ASSIGNED TASK:
Set the listing down exactly; no pictures.
---------- DATA RECORDS ----------
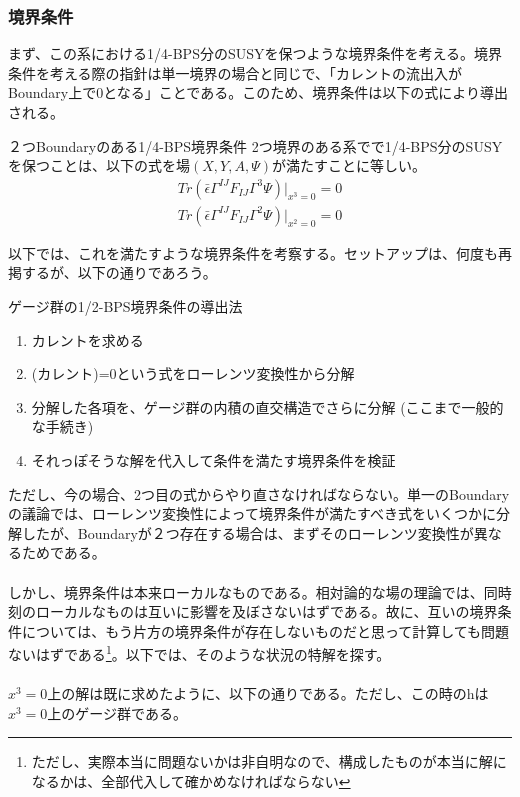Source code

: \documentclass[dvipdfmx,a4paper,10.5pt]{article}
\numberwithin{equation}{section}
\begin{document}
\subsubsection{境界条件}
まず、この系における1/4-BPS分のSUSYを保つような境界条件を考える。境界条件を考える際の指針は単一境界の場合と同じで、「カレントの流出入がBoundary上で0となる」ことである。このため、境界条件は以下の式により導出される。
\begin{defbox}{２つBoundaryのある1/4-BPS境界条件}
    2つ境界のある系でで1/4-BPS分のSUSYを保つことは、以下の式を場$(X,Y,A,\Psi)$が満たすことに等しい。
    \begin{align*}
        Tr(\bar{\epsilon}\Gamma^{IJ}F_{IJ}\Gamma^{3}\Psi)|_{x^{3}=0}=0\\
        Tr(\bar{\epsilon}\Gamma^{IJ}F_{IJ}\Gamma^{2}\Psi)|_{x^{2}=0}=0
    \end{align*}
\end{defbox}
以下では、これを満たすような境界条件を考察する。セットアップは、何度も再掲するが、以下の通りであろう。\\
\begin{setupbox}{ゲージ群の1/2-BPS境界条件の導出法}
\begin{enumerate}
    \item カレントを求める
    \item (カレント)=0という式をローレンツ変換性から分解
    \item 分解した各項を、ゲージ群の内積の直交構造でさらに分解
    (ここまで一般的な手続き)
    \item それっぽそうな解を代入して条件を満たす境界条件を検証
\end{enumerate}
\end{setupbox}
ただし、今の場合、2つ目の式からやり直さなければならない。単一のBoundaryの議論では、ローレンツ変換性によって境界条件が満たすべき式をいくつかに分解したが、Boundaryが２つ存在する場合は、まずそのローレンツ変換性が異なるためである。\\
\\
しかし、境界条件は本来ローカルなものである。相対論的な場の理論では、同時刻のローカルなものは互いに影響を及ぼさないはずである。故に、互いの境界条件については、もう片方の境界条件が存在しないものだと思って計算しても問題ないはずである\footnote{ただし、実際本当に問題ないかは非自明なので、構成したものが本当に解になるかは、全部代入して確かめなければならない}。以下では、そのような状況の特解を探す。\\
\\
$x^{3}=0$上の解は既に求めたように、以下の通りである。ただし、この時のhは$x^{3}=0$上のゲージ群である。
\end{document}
----------
FINAL ANSWER:
Source code

: \documentclass[dvipdfmx,a4paper,10.5pt]{article}
\numberwithin{equation}{section}
\begin{document}
\subsubsection{境界条件}
まず、この系における1/4-BPS分のSUSYを保つような境界条件を考える。境界条件を考える際の指針は単一境界の場合と同じで、「カレントの流出入がBoundary上で0となる」ことである。このため、境界条件は以下の式により導出される。
\begin{defbox}{２つBoundaryのある1/4-BPS境界条件}
    2つ境界のある系でで1/4-BPS分のSUSYを保つことは、以下の式を場$(X,Y,A,\Psi)$が満たすことに等しい。
    \begin{align*}
        Tr(\bar{\epsilon}\Gamma^{IJ}F_{IJ}\Gamma^{3}\Psi)|_{x^{3}=0}=0\\
        Tr(\bar{\epsilon}\Gamma^{IJ}F_{IJ}\Gamma^{2}\Psi)|_{x^{2}=0}=0
    \end{align*}
\end{defbox}
以下では、これを満たすような境界条件を考察する。セットアップは、何度も再掲するが、以下の通りであろう。\\
\begin{setupbox}{ゲージ群の1/2-BPS境界条件の導出法}
\begin{enumerate}
    \item カレントを求める
    \item (カレント)=0という式をローレンツ変換性から分解
    \item 分解した各項を、ゲージ群の内積の直交構造でさらに分解
    (ここまで一般的な手続き)
    \item それっぽそうな解を代入して条件を満たす境界条件を検証
\end{enumerate}
\end{setupbox}
ただし、今の場合、2つ目の式からやり直さなければならない。単一のBoundaryの議論では、ローレンツ変換性によって境界条件が満たすべき式をいくつかに分解したが、Boundaryが２つ存在する場合は、まずそのローレンツ変換性が異なるためである。\\
\\
しかし、境界条件は本来ローカルなものである。相対論的な場の理論では、同時刻のローカルなものは互いに影響を及ぼさないはずである。故に、互いの境界条件については、もう片方の境界条件が存在しないものだと思って計算しても問題ないはずである\footnote{ただし、実際本当に問題ないかは非自明なので、構成したものが本当に解になるかは、全部代入して確かめなければならない}。以下では、そのような状況の特解を探す。\\
\\
$x^{3}=0$上の解は既に求めたように、以下の通りである。ただし、この時のhは$x^{3}=0$上のゲージ群である。
\end{document}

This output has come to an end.